• [WHAT YOU NEED TO DO]
Each line that holds the word "jquery" counts once; give the total for the records below and nothing else.

%%

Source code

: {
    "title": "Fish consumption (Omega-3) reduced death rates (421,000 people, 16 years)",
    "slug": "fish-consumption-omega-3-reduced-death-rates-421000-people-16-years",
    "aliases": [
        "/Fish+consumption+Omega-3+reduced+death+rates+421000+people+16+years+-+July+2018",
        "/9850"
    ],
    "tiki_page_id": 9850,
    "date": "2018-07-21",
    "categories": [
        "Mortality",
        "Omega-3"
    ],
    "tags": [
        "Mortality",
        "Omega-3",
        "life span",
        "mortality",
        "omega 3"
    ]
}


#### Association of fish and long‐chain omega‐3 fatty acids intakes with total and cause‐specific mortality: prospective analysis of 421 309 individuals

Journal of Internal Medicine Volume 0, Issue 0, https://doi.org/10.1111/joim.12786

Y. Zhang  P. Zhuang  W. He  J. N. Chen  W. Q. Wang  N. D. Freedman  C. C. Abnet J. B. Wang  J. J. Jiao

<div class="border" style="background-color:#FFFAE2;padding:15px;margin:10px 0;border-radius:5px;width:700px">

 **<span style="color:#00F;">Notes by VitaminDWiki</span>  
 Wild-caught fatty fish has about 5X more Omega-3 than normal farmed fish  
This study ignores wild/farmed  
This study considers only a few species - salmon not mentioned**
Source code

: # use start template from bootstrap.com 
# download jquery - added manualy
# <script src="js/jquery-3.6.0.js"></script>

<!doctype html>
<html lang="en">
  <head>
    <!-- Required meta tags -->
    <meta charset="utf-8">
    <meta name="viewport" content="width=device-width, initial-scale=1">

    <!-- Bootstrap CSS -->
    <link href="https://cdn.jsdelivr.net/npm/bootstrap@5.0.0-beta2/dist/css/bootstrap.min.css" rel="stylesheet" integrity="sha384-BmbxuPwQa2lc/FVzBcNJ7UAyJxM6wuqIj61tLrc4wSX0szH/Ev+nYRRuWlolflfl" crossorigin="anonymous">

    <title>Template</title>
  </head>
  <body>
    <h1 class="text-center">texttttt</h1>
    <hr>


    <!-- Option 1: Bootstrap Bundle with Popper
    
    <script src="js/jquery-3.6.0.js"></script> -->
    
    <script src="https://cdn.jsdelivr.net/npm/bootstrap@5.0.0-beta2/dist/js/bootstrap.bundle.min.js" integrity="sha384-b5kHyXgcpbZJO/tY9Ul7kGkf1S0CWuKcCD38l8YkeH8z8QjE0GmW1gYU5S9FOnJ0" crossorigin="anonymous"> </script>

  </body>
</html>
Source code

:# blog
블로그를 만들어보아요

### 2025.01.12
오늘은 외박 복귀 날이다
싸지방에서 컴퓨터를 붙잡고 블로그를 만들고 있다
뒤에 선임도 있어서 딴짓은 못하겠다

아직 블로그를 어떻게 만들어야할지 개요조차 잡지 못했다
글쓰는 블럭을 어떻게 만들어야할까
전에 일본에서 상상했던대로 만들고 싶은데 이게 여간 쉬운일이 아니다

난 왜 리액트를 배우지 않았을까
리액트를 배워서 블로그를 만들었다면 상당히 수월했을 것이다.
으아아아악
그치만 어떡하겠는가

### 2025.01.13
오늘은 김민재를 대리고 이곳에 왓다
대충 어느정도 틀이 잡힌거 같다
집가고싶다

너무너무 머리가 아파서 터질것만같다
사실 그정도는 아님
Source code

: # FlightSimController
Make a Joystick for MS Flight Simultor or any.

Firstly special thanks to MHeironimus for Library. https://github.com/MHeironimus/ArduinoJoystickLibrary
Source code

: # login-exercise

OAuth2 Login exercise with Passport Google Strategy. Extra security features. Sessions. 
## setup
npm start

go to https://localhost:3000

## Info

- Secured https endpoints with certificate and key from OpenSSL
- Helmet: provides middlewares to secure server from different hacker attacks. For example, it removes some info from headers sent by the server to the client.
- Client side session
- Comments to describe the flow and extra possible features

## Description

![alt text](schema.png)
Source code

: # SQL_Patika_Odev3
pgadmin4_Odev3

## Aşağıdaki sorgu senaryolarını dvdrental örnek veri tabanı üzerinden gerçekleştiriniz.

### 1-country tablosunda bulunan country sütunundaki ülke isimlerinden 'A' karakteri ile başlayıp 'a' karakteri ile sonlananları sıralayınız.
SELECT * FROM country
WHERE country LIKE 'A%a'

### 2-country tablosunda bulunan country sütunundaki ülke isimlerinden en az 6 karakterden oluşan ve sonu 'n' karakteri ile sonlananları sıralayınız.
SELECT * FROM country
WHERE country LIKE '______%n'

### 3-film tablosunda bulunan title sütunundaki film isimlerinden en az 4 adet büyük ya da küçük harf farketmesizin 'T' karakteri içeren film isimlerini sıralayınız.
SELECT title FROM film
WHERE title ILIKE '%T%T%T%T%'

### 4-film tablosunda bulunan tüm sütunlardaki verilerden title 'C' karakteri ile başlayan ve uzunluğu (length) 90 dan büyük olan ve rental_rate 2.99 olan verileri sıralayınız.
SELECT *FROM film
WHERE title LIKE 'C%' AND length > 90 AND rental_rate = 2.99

%%

• [RESULT FOR THIS TASK]
3